The Sandia team, led by cognitive scientist Glory Aviña, primarily focuses on studying human performance. “They’re interested in measuring cognitive deterioration under extreme conditions,” Femling says. “Do people lose the ability to think clearly?” That could affect a soldier’s performance in the field.
The Park Service, on the other hand, wants to reduce the number of people needing first aid or helicopter rescue, he says. Some hikers suffer seizures or fall unconscious from drinking too much water and not taking in enough salt while sweating continuously.
Emily Pearce knows the problem first hand. Hiking the canyon every day as a Park Service search-and-rescue ranger and paramedic, she found that many hikers attempting the route were unprepared. Their sheer numbers placed a burden on rescuers, who would spend hours coaxing them to finish the trek or, in extreme cases, summon a chopper to airlift them out.
“It was starting to take a toll, because we were up all night or on the trail all day with someone who had put themselves in this situation,” says Pearce, who now works in the Department of Emergency Medicine and is an incoming first-year medical student at UNM. The rangers respond to about 300 incidents a year, she says, with about 160 resulting in helicopter evacuations.

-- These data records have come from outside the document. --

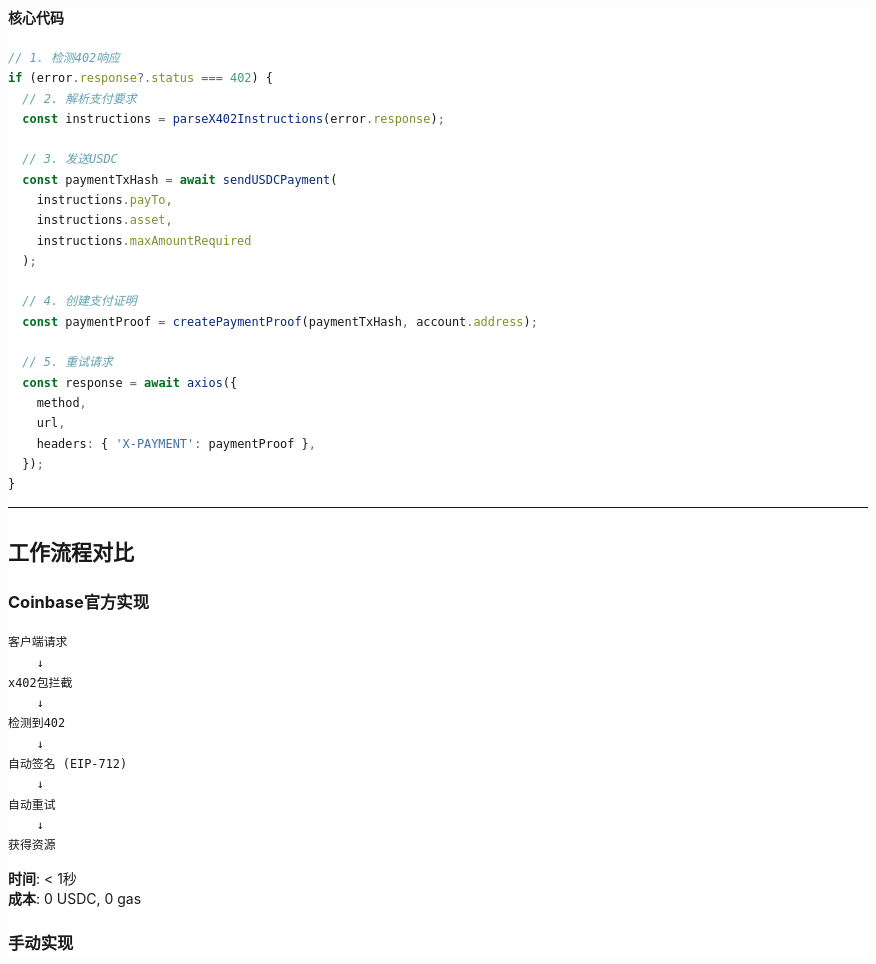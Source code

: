 #### 核心代码

```typescript
// 1. 检测402响应
if (error.response?.status === 402) {
  // 2. 解析支付要求
  const instructions = parseX402Instructions(error.response);
  
  // 3. 发送USDC
  const paymentTxHash = await sendUSDCPayment(
    instructions.payTo,
    instructions.asset,
    instructions.maxAmountRequired
  );
  
  // 4. 创建支付证明
  const paymentProof = createPaymentProof(paymentTxHash, account.address);
  
  // 5. 重试请求
  const response = await axios({
    method,
    url,
    headers: { 'X-PAYMENT': paymentProof },
  });
}
```

---

## 工作流程对比

### Coinbase官方实现

```
客户端请求
    ↓
x402包拦截
    ↓
检测到402
    ↓
自动签名 (EIP-712)
    ↓
自动重试
    ↓
获得资源
```

**时间**: < 1秒  
**成本**: 0 USDC, 0 gas

### 手动实现
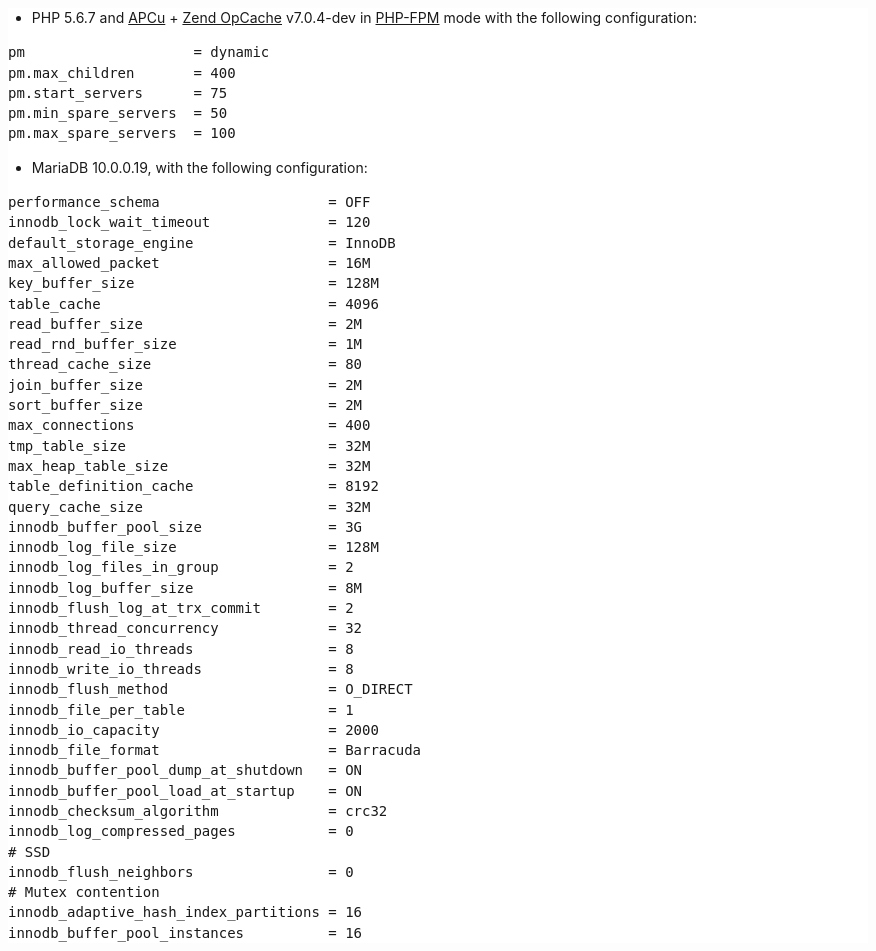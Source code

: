 * PHP 5.6.7 and [APCu](https://pecl.php.net/package/APCu) + [Zend OpCache](https://pecl.php.net/package/ZendOpcache) v7.0.4-dev in [PHP-FPM](http://php-fpm.org/) mode with the following configuration:

<pre>pm                    = dynamic
pm.max_children       = 400
pm.start_servers      = 75
pm.min_spare_servers  = 50
pm.max_spare_servers  = 100</pre>

* MariaDB 10.0.0.19, with the following configuration:

<pre>performance_schema                    = OFF
innodb_lock_wait_timeout              = 120
default_storage_engine                = InnoDB
max_allowed_packet                    = 16M
key_buffer_size                       = 128M
table_cache                           = 4096
read_buffer_size                      = 2M
read_rnd_buffer_size                  = 1M
thread_cache_size                     = 80
join_buffer_size                      = 2M
sort_buffer_size                      = 2M
max_connections                       = 400
tmp_table_size                        = 32M
max_heap_table_size                   = 32M
table_definition_cache                = 8192
query_cache_size                      = 32M
innodb_buffer_pool_size               = 3G
innodb_log_file_size                  = 128M
innodb_log_files_in_group             = 2
innodb_log_buffer_size                = 8M
innodb_flush_log_at_trx_commit        = 2
innodb_thread_concurrency             = 32
innodb_read_io_threads                = 8
innodb_write_io_threads               = 8
innodb_flush_method                   = O_DIRECT
innodb_file_per_table                 = 1
innodb_io_capacity                    = 2000
innodb_file_format                    = Barracuda
innodb_buffer_pool_dump_at_shutdown   = ON
innodb_buffer_pool_load_at_startup    = ON
innodb_checksum_algorithm             = crc32
innodb_log_compressed_pages           = 0
# SSD
innodb_flush_neighbors                = 0
# Mutex contention
innodb_adaptive_hash_index_partitions = 16
innodb_buffer_pool_instances          = 16</pre>
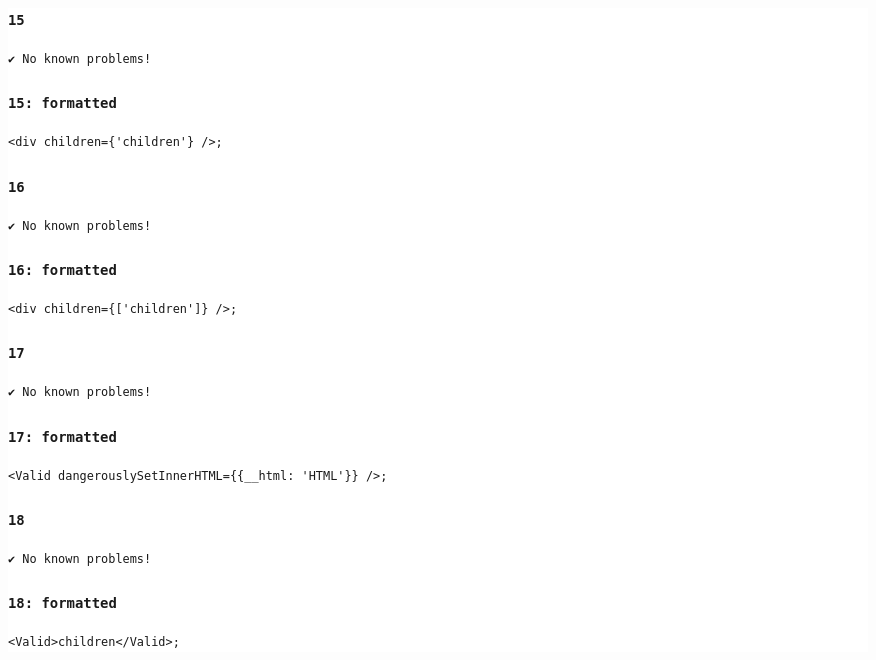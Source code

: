 ### `15`

```
✔ No known problems!

```

### `15: formatted`

```
<div children={'children'} />;

```

### `16`

```
✔ No known problems!

```

### `16: formatted`

```
<div children={['children']} />;

```

### `17`

```
✔ No known problems!

```

### `17: formatted`

```
<Valid dangerouslySetInnerHTML={{__html: 'HTML'}} />;

```

### `18`

```
✔ No known problems!

```

### `18: formatted`

```
<Valid>children</Valid>;

```
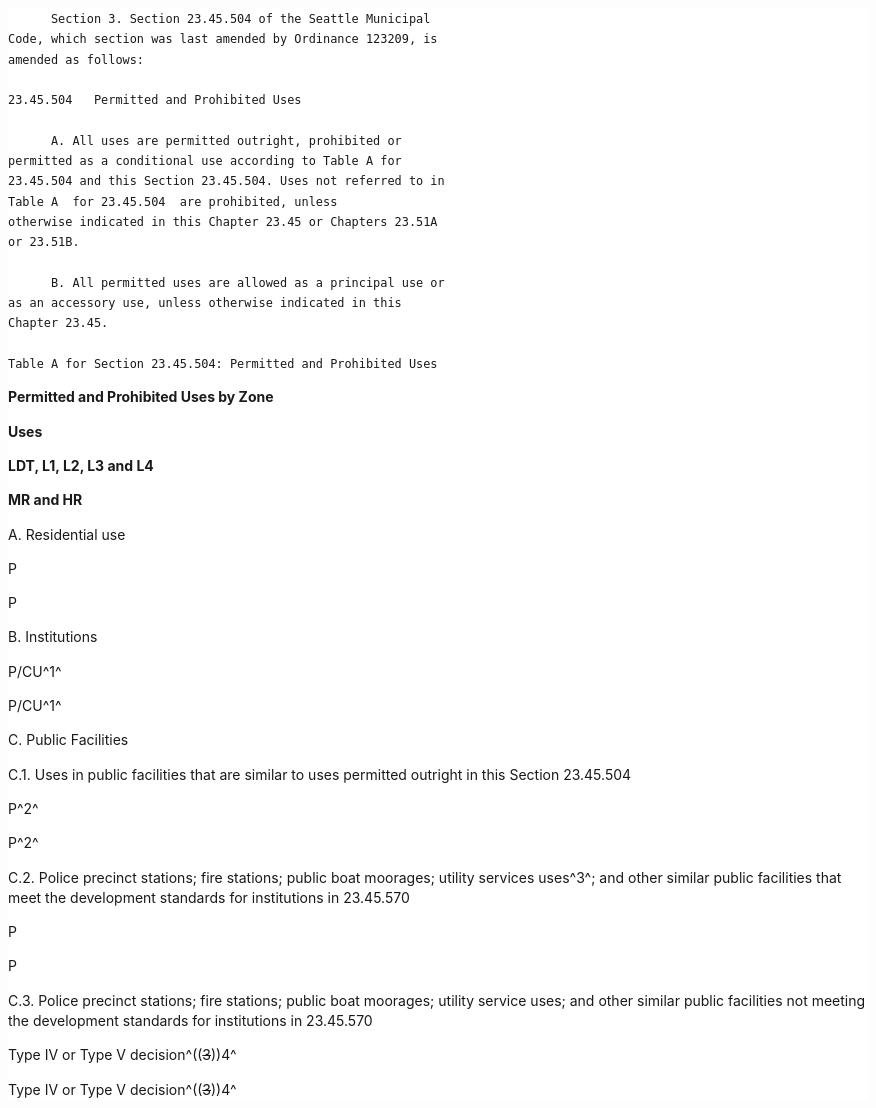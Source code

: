           Section 3. Section 23.45.504 of the Seattle Municipal  
    Code, which section was last amended by Ordinance 123209, is  
    amended as follows:  
  
    23.45.504   Permitted and Prohibited Uses  
  
          A. All uses are permitted outright, prohibited or  
    permitted as a conditional use according to Table A for  
    23.45.504 and this Section 23.45.504. Uses not referred to in  
    Table A  for 23.45.504  are prohibited, unless  
    otherwise indicated in this Chapter 23.45 or Chapters 23.51A  
    or 23.51B.  
  
          B. All permitted uses are allowed as a principal use or  
    as an accessory use, unless otherwise indicated in this  
    Chapter 23.45.  
  
    Table A for Section 23.45.504: Permitted and Prohibited Uses  
  
**Permitted and Prohibited Uses by Zone**  
  
**Uses**  
  
**LDT, L1, L2, L3 and L4**  
  
**MR and HR**  
  
A. Residential use  
  
P  
  
P  
  
B. Institutions  
  
P/CU^1^  
  
P/CU^1^  
  
C. Public Facilities  
  
C.1. Uses in public facilities that are similar to uses permitted outright in this Section 23.45.504  
  
P^2^  
  
P^2^  
  
C.2. Police precinct stations; fire stations; public boat moorages; utility services uses^3^; and other similar public facilities that meet the development standards for institutions in 23.45.570  
  
P  
  
P  
  
C.3. Police precinct stations; fire stations; public boat moorages; utility service uses; and other similar public facilities not meeting the development standards for institutions in 23.45.570  
  
Type IV or Type V decision^((~~3~~))4^  
  
Type IV or Type V decision^((~~3~~))4^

“We needed to gain a better understanding of this population of hikers,” she says. “How do we better understand what’s physiologically happening to these people?” Pearce applied for a study grant in 2014 and coordinated with the University of New Mexico Emergency Medical Services Consortium, which provides medical direction
at the canyon under a contract.
There, she met Femling, who was intrigued by the prospect of studying subjects under extreme conditions. People take about 12 hours to complete the hike on average, usually starting well before dawn, he says. Temperatures can range from a chilly 30 degrees at the top – where elevations range from 7,000 to 8,000 feet – to 115 degrees at the bottom. It’s a challenge for even the fittest hikers.
“People are going uphill during the hottest time of the day,” Femling says. “We have hard data that it’s going to take you twice as long to come up as it took you to go down.”
Such exertion can compromise a hiker’s cognitive performance, compounding the likelihood of misjudging the severity of their situation. The volunteers, who include UNM students, Park Service volunteers and members of the Grand Canyon Association, administer cognitive tests that measure attention, short-term memory and decision-making.
“Preliminary analysis does reveal a link between fatigue and cognitive ability,” Femling says, “but more work needs to be done.”
The research is also showing that while people usually take in plenty of fluids during the hike, they may not realize how much salt is lost through perspiration, which can lead to hyponatremia – a dangerously low blood sodium level.
“Having an appropriate mix of electrolytes and water is essential to success,” Femling says. “We’re still working on figuring out exactly what that is.”